Nato a Roma il 9 dicembre 1930, ad appena 14 anni, in piena occupazione nazista, si distingueva già alla testa dell’unione degli studenti italiani per sostenere i movimenti di liberazione. Figlio di un critico d’arte, respira in casa letteratura e arte, incontra ospiti illustri che presto lo spingono a partecipare alle lotte del partito comunista. A guerra finita si iscrive al Pci e nel 1949 prende il diploma del Centro Sperimentale di Cinematografia. Il giovane Citto, come sarà chiamato da allora, conosce davvero il set con Michelangelo Antonioni, di cui sarà aiuto regista in diversi film. Intanto si fa le ossa con una serie di documentari, a cominciare da “Bagnaia paese italiano” del ’49, arrivando anche al festival di Cannes con “Bambini” del ’51 per il quale ottiene la collaborazione di Giorgio Bassani. Il 1953 è per lui un anno di svolta: dirige l’episodio “Storia di Caterina” per il film “Amori in città” ideato da Cesare Zavattini e collabora con Luchino Visconti al film collettivo “Siamo donne” nell’episodio con Anna Magnani. E’ del 1955 il lungometraggio “Gli sbandati”, diretto ad appena 23 anni e subito invitato alla Mostra di Venezia. Dopo opere di alto livello un capolavoro come “Gli Indifferenti” (1964) dal romanzo di Alberto Moravia. Arriva intanto il clima infuocato del ’68, e il regista è in prima fila nelle contestazioni della Mostra di Venezia, anima la storica associazione dei cineasti (l’Anac di cui è tra i fondatori), avverte potente il richiamo di un impegno diretto.

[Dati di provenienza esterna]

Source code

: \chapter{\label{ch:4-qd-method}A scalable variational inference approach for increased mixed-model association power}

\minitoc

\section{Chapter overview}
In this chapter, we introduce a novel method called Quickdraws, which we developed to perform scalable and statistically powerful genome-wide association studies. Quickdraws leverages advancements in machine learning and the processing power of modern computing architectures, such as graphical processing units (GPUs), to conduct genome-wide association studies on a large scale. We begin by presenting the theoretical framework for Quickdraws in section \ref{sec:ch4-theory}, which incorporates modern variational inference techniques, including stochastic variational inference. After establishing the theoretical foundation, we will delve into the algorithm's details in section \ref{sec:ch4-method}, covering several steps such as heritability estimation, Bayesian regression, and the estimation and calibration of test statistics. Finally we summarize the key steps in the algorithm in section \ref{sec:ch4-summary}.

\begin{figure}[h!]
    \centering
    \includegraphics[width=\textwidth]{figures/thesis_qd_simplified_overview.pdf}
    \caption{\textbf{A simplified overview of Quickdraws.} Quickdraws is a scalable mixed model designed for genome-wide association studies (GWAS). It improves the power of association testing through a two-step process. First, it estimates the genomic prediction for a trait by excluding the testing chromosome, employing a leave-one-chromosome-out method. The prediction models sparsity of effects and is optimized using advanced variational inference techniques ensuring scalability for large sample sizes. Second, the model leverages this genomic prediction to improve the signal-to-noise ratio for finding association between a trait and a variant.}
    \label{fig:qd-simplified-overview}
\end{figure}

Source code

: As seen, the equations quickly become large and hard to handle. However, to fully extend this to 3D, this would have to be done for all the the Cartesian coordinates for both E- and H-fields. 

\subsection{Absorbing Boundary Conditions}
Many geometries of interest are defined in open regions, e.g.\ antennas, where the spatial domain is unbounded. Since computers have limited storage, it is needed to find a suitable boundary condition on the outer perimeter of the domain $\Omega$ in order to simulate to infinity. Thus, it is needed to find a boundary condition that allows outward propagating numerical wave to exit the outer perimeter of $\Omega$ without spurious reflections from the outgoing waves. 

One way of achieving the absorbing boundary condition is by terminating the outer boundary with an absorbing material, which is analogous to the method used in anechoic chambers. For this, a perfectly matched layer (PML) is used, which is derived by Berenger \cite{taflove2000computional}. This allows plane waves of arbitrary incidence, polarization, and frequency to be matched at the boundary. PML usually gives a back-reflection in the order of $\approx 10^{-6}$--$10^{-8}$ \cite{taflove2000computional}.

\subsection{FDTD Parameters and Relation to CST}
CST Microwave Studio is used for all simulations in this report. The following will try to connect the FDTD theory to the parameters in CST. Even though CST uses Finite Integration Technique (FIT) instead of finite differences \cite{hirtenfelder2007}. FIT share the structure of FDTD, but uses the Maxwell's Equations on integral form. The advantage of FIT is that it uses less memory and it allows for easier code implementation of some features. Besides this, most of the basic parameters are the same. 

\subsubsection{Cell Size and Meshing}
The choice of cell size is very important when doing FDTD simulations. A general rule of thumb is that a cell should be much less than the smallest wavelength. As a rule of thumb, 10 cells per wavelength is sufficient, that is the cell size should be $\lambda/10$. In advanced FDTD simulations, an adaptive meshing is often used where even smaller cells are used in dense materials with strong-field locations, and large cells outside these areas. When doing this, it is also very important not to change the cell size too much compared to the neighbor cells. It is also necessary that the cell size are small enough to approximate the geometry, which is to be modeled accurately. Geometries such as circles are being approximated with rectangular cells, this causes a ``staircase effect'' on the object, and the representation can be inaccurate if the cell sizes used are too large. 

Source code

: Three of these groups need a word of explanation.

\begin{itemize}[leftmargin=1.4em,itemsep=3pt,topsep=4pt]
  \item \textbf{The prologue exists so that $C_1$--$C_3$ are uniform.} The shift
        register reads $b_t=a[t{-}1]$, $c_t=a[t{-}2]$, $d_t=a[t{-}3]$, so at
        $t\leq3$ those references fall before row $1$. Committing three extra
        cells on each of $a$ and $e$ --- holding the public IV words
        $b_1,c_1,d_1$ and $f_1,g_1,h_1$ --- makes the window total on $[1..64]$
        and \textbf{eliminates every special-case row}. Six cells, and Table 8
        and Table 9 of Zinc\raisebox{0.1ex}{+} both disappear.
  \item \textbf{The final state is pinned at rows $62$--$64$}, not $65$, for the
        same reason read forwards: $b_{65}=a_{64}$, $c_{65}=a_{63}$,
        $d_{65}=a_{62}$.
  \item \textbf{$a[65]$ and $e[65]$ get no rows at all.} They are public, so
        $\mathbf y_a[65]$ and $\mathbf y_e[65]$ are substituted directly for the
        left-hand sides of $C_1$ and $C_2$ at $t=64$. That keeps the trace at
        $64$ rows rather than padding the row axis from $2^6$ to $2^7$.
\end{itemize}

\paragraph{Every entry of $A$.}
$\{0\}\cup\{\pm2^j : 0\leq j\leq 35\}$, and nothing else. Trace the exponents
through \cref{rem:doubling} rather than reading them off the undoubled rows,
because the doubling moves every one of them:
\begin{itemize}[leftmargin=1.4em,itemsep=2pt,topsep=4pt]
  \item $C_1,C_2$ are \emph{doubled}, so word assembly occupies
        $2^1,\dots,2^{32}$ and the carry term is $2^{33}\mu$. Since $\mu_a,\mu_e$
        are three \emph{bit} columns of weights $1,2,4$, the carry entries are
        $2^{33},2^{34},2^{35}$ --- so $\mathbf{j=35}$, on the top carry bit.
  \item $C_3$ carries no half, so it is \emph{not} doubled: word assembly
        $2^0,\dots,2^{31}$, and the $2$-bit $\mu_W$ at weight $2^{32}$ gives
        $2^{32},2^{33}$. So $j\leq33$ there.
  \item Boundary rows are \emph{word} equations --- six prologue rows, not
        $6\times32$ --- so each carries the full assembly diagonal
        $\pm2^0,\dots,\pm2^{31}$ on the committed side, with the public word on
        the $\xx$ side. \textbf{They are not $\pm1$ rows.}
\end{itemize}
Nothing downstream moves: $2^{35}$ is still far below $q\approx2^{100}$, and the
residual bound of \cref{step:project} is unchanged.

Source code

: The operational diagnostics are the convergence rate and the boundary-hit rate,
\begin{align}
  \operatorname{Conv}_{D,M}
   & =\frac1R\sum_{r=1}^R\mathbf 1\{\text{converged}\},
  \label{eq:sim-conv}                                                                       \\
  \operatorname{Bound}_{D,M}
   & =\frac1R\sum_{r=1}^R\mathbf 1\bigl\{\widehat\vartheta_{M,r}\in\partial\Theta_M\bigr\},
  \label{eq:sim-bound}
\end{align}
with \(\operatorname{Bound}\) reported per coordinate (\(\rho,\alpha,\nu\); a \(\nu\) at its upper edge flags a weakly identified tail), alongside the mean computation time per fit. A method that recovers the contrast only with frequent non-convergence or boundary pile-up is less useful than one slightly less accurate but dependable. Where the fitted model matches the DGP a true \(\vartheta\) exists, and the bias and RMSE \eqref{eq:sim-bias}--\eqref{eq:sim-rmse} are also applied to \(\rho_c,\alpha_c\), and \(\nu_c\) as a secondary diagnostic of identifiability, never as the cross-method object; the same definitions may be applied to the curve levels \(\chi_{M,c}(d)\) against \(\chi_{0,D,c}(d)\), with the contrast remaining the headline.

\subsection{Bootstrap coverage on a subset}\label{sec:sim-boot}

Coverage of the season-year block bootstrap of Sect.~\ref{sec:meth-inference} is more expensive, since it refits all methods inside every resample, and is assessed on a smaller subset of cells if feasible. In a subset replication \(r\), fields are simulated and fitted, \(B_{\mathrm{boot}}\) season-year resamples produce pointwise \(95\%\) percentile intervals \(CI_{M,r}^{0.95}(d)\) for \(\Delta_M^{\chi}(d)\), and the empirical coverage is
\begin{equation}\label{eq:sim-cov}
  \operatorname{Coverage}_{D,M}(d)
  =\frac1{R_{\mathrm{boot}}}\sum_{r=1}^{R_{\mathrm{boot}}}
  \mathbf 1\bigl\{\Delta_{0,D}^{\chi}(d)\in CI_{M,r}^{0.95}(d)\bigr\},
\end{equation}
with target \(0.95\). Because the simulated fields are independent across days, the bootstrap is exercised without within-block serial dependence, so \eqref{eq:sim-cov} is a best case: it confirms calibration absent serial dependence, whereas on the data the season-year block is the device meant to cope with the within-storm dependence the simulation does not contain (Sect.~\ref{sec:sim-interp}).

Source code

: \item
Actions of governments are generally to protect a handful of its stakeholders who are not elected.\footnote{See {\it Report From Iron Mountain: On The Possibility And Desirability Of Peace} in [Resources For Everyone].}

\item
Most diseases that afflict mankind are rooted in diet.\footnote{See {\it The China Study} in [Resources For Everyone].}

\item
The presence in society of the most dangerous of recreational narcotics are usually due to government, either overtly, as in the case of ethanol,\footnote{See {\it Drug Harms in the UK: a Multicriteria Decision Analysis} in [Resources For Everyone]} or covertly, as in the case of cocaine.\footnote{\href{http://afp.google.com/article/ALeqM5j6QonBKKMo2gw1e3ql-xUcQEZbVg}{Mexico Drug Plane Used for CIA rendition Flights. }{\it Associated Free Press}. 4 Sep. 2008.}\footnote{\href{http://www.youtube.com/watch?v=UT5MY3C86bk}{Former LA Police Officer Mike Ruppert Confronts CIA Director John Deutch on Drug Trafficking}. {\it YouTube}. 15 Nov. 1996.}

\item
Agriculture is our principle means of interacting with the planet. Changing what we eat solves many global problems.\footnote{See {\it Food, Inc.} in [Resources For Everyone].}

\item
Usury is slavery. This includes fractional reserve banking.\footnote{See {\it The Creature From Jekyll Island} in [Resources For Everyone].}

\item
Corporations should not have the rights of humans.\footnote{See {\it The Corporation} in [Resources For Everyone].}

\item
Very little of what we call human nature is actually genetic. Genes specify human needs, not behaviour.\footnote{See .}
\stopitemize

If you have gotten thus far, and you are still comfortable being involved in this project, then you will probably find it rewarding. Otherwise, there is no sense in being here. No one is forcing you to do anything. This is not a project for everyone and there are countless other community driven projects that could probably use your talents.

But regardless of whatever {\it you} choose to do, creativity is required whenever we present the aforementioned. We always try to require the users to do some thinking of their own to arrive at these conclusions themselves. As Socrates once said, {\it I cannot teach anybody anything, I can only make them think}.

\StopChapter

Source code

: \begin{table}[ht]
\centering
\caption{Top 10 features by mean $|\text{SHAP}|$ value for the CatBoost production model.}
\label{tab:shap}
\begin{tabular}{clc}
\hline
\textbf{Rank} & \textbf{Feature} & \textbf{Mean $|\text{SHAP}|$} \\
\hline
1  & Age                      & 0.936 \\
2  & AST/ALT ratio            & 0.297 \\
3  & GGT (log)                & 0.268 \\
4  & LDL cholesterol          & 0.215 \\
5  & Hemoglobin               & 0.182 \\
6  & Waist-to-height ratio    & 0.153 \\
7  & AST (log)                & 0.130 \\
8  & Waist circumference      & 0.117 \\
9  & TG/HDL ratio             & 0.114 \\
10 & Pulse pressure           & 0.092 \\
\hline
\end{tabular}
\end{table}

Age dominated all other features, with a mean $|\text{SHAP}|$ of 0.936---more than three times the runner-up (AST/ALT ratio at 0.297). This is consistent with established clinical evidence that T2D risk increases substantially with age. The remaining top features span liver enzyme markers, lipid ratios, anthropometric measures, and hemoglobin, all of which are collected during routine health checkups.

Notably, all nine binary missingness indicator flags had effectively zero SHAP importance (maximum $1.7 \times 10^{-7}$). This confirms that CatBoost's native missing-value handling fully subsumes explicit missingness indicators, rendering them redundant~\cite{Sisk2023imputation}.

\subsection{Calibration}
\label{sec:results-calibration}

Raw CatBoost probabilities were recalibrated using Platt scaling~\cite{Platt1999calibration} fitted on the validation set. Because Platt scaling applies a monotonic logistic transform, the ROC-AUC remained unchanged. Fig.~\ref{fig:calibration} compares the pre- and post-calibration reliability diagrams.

Così si dedica a tempo pieno alla militanza politica, mette la sua firma sul rivoluzionario statuto della “nuova” Biennale, fotografa l’immobilismo snob degli intellettuali con il provocatorio “Lettera aperta a un giornale della sera” nel 1970. E nel 1975 gira uno dei suoi film migliori e più complessi: “Il sospetto di Francesco Maselli” con Gian Maria Volontè su un militante comunista nell’Italia fascista, braccato dalla polizia segreta dell’Ovra. Tornerà a stupire 11 anni dopo, nel 1986, con l’intimo e inatteso “Storia d’amore” che porta la debuttante Valeria Golino alla Coppa Volpi come miglior attrice alla Mostra del cinema. Nell’ultimo periodo è tornato ad un cinema più dichiaratamente di impegno civile e sociale tra il televisivo “I compagni” (1999), il documentario “Civico Zero” (2007) e il profetico “Ombre rosse” (2009).
Sperimentatore appassionato, fotografo d’avanguardia, memorialista attento come nel suo bellissimo “Frammenti di Novecento”, Citto Maselli insieme al collega Emidio Greco inventa nel 2004 le “Giornate degli autori” a Venezia come già aveva fatto più di 30 anni prima con le “Giornate del cinema italiano”; con la collaborazione di sua moglie, Stefania Brai, organizza i collettivi di cineasti per opere d’impegno civile come “Un altro mondo è possibile” sulle giornate del G8 di Genova nel 2001, “Lettera dalla Palestina”, “Piazza San Giovanni”, animato fino alla fine da passione e spirito critico al servizio di un progetto collettivo.